Conclusions: Although AETCs recognized the importance of several strategies for helping HSOs integrate SUD interventions, their responses resulted in only one having good fit. These findings can guide efforts to further prepare AETCs to support HSOs and to end the HIV epidemic.

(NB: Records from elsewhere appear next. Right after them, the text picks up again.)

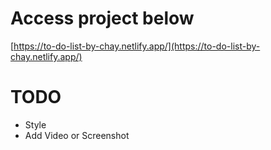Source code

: # Access project below
[https://to-do-list-by-chay.netlify.app/](https://to-do-list-by-chay.netlify.app/)

# TODO 
- Style
- Add Video or Screenshot
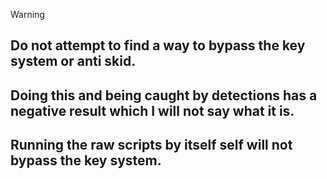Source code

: > [!WARNING]
> ## **Do not attempt to find a way to bypass the key system or anti skid.**
> ## **Doing this and being caught by detections has a negative result which I will not say what it is.**
> ## **Running the raw scripts by itself self will not bypass the key system.**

Plain language summary: Strategies AIDS Education and Training Centers Could Use to Help HIV Service Organizations Implement Substance Use Interventions. Why was the study done?: Having a substance use disorder (SUD) can complicate care for people with HIV by reducing their engagement in services. HIV service organizations (HSOs) serve people with HIV but not all of them offer services to address SUD. We assessed the fit of different strategies that AIDS Education and Training Centers (AETCs), which provide technical assistance to HSOs, could use to help HSOs implement SUD interventions.What did the researchers do?: We engaged 74 AETC representatives nationally to rate 10 strategies. They were asked about (a) the importance of the strategies, (b) the feasibility of offering them, (c) their readiness to offer them, (d) the scalability of the strategies, (e) pressure they receive to offer them, and (f) the current need for them. Responses were summed into an index score reflecting the strategies' fit for AETCs to help HSOs integrate SUD interventions. We looked for differences in scores between strategies and plotted the scores for each strategy to identify which are most promising.What did the researchers find?: Two of the strategies (sharing information about the SUD interventions and providing access to asynchronous trainings) exceeded the threshold for being "important." One of those (sharing information) was also considered "feasible" for AETCs to offer, making it the only potentially viable strategy. Overall, AETCs were only somewhat ready to provide the strategies, which they felt very little pressure to offer.What do the findings mean?: Although AETCs recognized the importance of different strategies for helping HSOs implement SUD interventions, they only identified one strategy as having good fit. These findings can guide future efforts to further prepare AETCs to support HSOs and to end the HIV epidemic.